TRY IT:
Would you please transcribe the data in full and exactly, excluding images?

RECORDS FOR THE EXERCISE:
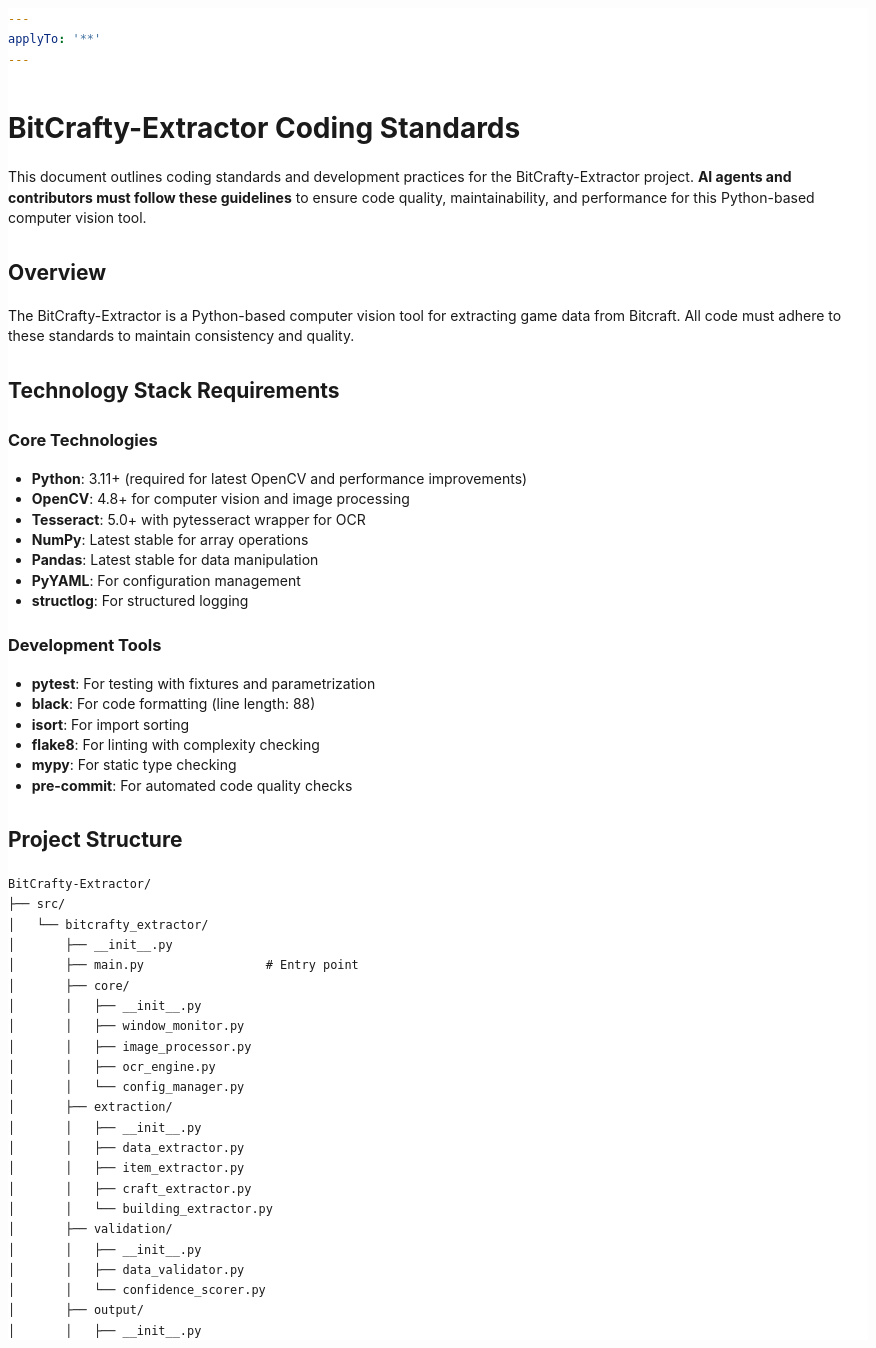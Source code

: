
 ```yaml
---
applyTo: '**'
---
```


# BitCrafty-Extractor Coding Standards

This document outlines coding standards and development practices for the BitCrafty-Extractor project. **AI agents and contributors must follow these guidelines** to ensure code quality, maintainability, and performance for this Python-based computer vision tool.

## Overview
The BitCrafty-Extractor is a Python-based computer vision tool for extracting game data from Bitcraft. All code must adhere to these standards to maintain consistency and quality.

## Technology Stack Requirements

### Core Technologies
- **Python**: 3.11+ (required for latest OpenCV and performance improvements)
- **OpenCV**: 4.8+ for computer vision and image processing
- **Tesseract**: 5.0+ with pytesseract wrapper for OCR
- **NumPy**: Latest stable for array operations
- **Pandas**: Latest stable for data manipulation
- **PyYAML**: For configuration management
- **structlog**: For structured logging

### Development Tools
- **pytest**: For testing with fixtures and parametrization
- **black**: For code formatting (line length: 88)
- **isort**: For import sorting
- **flake8**: For linting with complexity checking
- **mypy**: For static type checking
- **pre-commit**: For automated code quality checks

## Project Structure

```
BitCrafty-Extractor/
├── src/
│   └── bitcrafty_extractor/
│       ├── __init__.py
│       ├── main.py                 # Entry point
│       ├── core/
│       │   ├── __init__.py
│       │   ├── window_monitor.py
│       │   ├── image_processor.py
│       │   ├── ocr_engine.py
│       │   └── config_manager.py
│       ├── extraction/
│       │   ├── __init__.py
│       │   ├── data_extractor.py
│       │   ├── item_extractor.py
│       │   ├── craft_extractor.py
│       │   └── building_extractor.py
│       ├── validation/
│       │   ├── __init__.py
│       │   ├── data_validator.py
│       │   └── confidence_scorer.py
│       ├── output/
│       │   ├── __init__.py
```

WRITTEN RESPONSE:
Source code

:
 ```yaml
---
applyTo: '**'
---
```


# BitCrafty-Extractor Coding Standards

This document outlines coding standards and development practices for the BitCrafty-Extractor project. **AI agents and contributors must follow these guidelines** to ensure code quality, maintainability, and performance for this Python-based computer vision tool.

## Overview
The BitCrafty-Extractor is a Python-based computer vision tool for extracting game data from Bitcraft. All code must adhere to these standards to maintain consistency and quality.

## Technology Stack Requirements

### Core Technologies
- **Python**: 3.11+ (required for latest OpenCV and performance improvements)
- **OpenCV**: 4.8+ for computer vision and image processing
- **Tesseract**: 5.0+ with pytesseract wrapper for OCR
- **NumPy**: Latest stable for array operations
- **Pandas**: Latest stable for data manipulation
- **PyYAML**: For configuration management
- **structlog**: For structured logging

### Development Tools
- **pytest**: For testing with fixtures and parametrization
- **black**: For code formatting (line length: 88)
- **isort**: For import sorting
- **flake8**: For linting with complexity checking
- **mypy**: For static type checking
- **pre-commit**: For automated code quality checks

## Project Structure

```
BitCrafty-Extractor/
├── src/
│   └── bitcrafty_extractor/
│       ├── __init__.py
│       ├── main.py                 # Entry point
│       ├── core/
│       │   ├── __init__.py
│       │   ├── window_monitor.py
│       │   ├── image_processor.py
│       │   ├── ocr_engine.py
│       │   └── config_manager.py
│       ├── extraction/
│       │   ├── __init__.py
│       │   ├── data_extractor.py
│       │   ├── item_extractor.py
│       │   ├── craft_extractor.py
│       │   └── building_extractor.py
│       ├── validation/
│       │   ├── __init__.py
│       │   ├── data_validator.py
│       │   └── confidence_scorer.py
│       ├── output/
│       │   ├── __init__.py
```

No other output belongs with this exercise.